The Xi are different possible states of Bob’s electron. Let us solve for the Xi.
a|+>μ|+>eA|->eB
- a|+>μ|->eA|+>eB
+ b|->μ|+>eA|->eB
- b|->μ|->eA|+>eB
=
(1/2)[|+>μ|+>eA
(X3 + X4) - |+>μ|->eA
(X1 + X2) + |->μ|+>eA(
X1 - X2) - |->μ|->eA
(X3 - X4)].
The factors multiplying a particular combination of the spins of Alice's muon and electron on each side of the equation are equal to each other.
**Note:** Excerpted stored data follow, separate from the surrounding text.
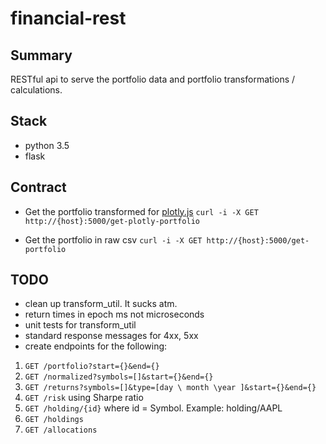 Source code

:# financial-rest

## Summary
RESTful api to serve the portfolio data and portfolio transformations / calculations.

## Stack
- python 3.5
- flask

## Contract

- Get the portfolio transformed for [plotly.js](https://plot.ly/javascript/)
`curl -i -X GET http://{host}:5000/get-plotly-portfolio`

- Get the portfolio in raw csv 
`curl -i -X GET http://{host}:5000/get-portfolio`

## TODO
- clean up transform_util. It sucks atm.
- return times in epoch ms not microseconds
- unit tests for transform_util
- standard response messages for 4xx, 5xx
- create endpoints for the following:

1. `GET /portfolio?start={}&end={}`
2. `GET /normalized?symbols=[]&start={}&end={}`
3. `GET /returns?symbols=[]&type=[day \ month \year ]&start={}&end={}`
4. `GET /risk` using Sharpe ratio
5. `GET /holding/{id}` where id = Symbol. Example: holding/AAPL
6. `GET /holdings`
7. `GET /allocations`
We find
a|->eB = (X3 + X4)/2,
-a|+>eB = (X1 + X2)/2,
b|->eB = (X1 - X2)/2,
-b|+>eB = (X3 - X4)/2.
Therefore we have
X1 = -a|+>e + b|->e,
X2 = -a|+>e - b|->e,
X3 = a|->e - b|-+>e,
X4 = a|->e + b|+>e,
and
(a|+>μ + b|->μ) N(|+>e|->e - |->e |+>e)
= (1/2) [|ψ+>(-a|+>e + b|->e) + |ψ->(-a|+>e - b|->e) + |Φ+>(a|->e - b|-+>e) + |Φ->(a|->e + b|+>e)].